Geological Survey of Ohio. Report of Progress in 1870, by J. S. Newberry, Chief Geologist, including Reports by the Assistant Geologists, Chemists, and Local Assistants. (Columbus: Nevin & Myers, State Printers, 1871, pp. 568.)

The labors of Prof. Newberry and his colleagues during the year 1870 have resulted in the accumulation of a great many details relating chiefly to the structure of that portion of the great Appalachian coal-field which extends over a considerable part of Ohio. Without the aid of a good map it is somewhat difficult to follow the descriptions given in this report, the numerous local references and details having a tendency to bewilder the reader. This, however, is unavoidable under the circumstances; and those who desire to obtain a full and clear conception of the geological structure of Ohio will have to wait the completion of the map and final report promised by Dr. Newberry, the present volume not pretending to be more than its title implies. Nevertheless, it contains a very large and varied amount of information, which will, no doubt, be duly appreciated by those for whom it has been prepared. Especially noteworthy are the numerous illustrative sections of Carboniferous strata, and analyses of coals, iron-stones, fire-clays, and soils, as also two ably-written sketches, "On the Present State of the Manufacture of Iron in Great Britain," and "On the State of the Steel Industry," both of which will repay perusal by those who are interested in these matters.
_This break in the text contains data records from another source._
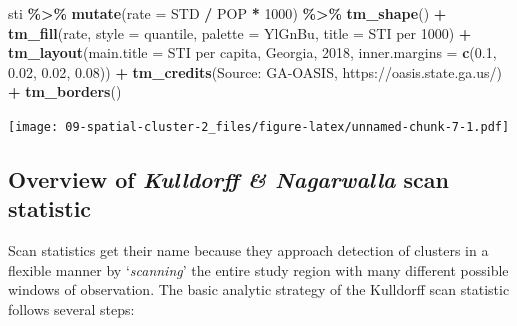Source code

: \documentclass[
]{book}
\newenvironment{Shaded}{\begin{snugshade}}{\end{snugshade}}
\newcommand{\AttributeTok}[1]{\textcolor[rgb]{0.13,0.29,0.53}{#1}}
\newcommand{\DecValTok}[1]{\textcolor[rgb]{0.00,0.00,0.81}{#1}}
\newcommand{\FloatTok}[1]{\textcolor[rgb]{0.00,0.00,0.81}{#1}}
\newcommand{\FunctionTok}[1]{\textcolor[rgb]{0.13,0.29,0.53}{\textbf{#1}}}
\newcommand{\NormalTok}[1]{#1}
\newcommand{\SpecialCharTok}[1]{\textcolor[rgb]{0.81,0.36,0.00}{\textbf{#1}}}
\newcommand{\StringTok}[1]{\textcolor[rgb]{0.31,0.60,0.02}{#1}}
\begin{document}
\begin{Shaded}
\begin{Highlighting}[]
\NormalTok{sti }\SpecialCharTok{\%\textgreater{}\%}
  \FunctionTok{mutate}\NormalTok{(}\AttributeTok{rate =}\NormalTok{ STD }\SpecialCharTok{/}\NormalTok{ POP }\SpecialCharTok{*} \DecValTok{1000}\NormalTok{) }\SpecialCharTok{\%\textgreater{}\%}
  \FunctionTok{tm\_shape}\NormalTok{() }\SpecialCharTok{+} 
  \FunctionTok{tm\_fill}\NormalTok{(}\StringTok{\textquotesingle{}rate\textquotesingle{}}\NormalTok{,}
          \AttributeTok{style =} \StringTok{\textquotesingle{}quantile\textquotesingle{}}\NormalTok{,}
          \AttributeTok{palette =} \StringTok{\textquotesingle{}YlGnBu\textquotesingle{}}\NormalTok{,}
          \AttributeTok{title =} \StringTok{\textquotesingle{}STI per 1000\textquotesingle{}}\NormalTok{) }\SpecialCharTok{+}
  \FunctionTok{tm\_layout}\NormalTok{(}\AttributeTok{main.title =} \StringTok{\textquotesingle{}STI per capita, Georgia, 2018\textquotesingle{}}\NormalTok{,}
            \AttributeTok{inner.margins =} \FunctionTok{c}\NormalTok{(}\FloatTok{0.1}\NormalTok{, }\FloatTok{0.02}\NormalTok{, }\FloatTok{0.02}\NormalTok{, }\FloatTok{0.08}\NormalTok{)) }\SpecialCharTok{+}
  \FunctionTok{tm\_credits}\NormalTok{(}\StringTok{\textquotesingle{}Source: GA{-}OASIS, https://oasis.state.ga.us/\textquotesingle{}}\NormalTok{) }\SpecialCharTok{+}
  \FunctionTok{tm\_borders}\NormalTok{()}
\end{Highlighting}
\end{Shaded}

\texttt{[image: 09-spatial-cluster-2\_files/figure-latex/unnamed-chunk-7-1.pdf]}

\hypertarget{overview-of-kulldorff-nagarwalla-scan-statistic}{%
\subsection{\texorpdfstring{Overview of \emph{Kulldorff \& Nagarwalla} scan statistic}{Overview of Kulldorff \& Nagarwalla scan statistic}}\label{overview-of-kulldorff-nagarwalla-scan-statistic}}

Scan statistics get their name because they approach detection of clusters in a flexible manner by `\emph{scanning}' the entire study region with many different possible windows of observation. The basic analytic strategy of the Kulldorff scan statistic follows several steps:
\end{document}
Scattered through the purely geological portion of the report are many points of interest, which arrest attention as one glances over the pages. Thus we are told that "at Zaleski, in mining the Nelsonville coal, a fine bowlder of gray quartzite was found half embedded in the coal, and the other half in the overlying shale. The quartzite is very hard, and the bowlder was rounded and worn by friction before it came to the coal." It measured 17 in. by 12 in., and had adhering to it in places bits of coal and black slate which showed a slick ensided surface. The stone appeared to have settled into the coal when the latter was in a soft state. Prof. Newberry speculates with diffidence on the possibility of the bowlder having been "brought down by river-ice from some higher and colder part of the old continent, which was skirted by the coal-producing lowlands." In connection with this, it is somewhat interesting to find that a local deposit of quartz conglomerate occurs here and there underneath and skirting the coal-strata, and is believed by Dr. Newberry to represent an old beach of the period. From some such gravel and shingle deposit the bowlder may have been transported, but whether by means of ice, water-plant, or land-plant, who shall tell?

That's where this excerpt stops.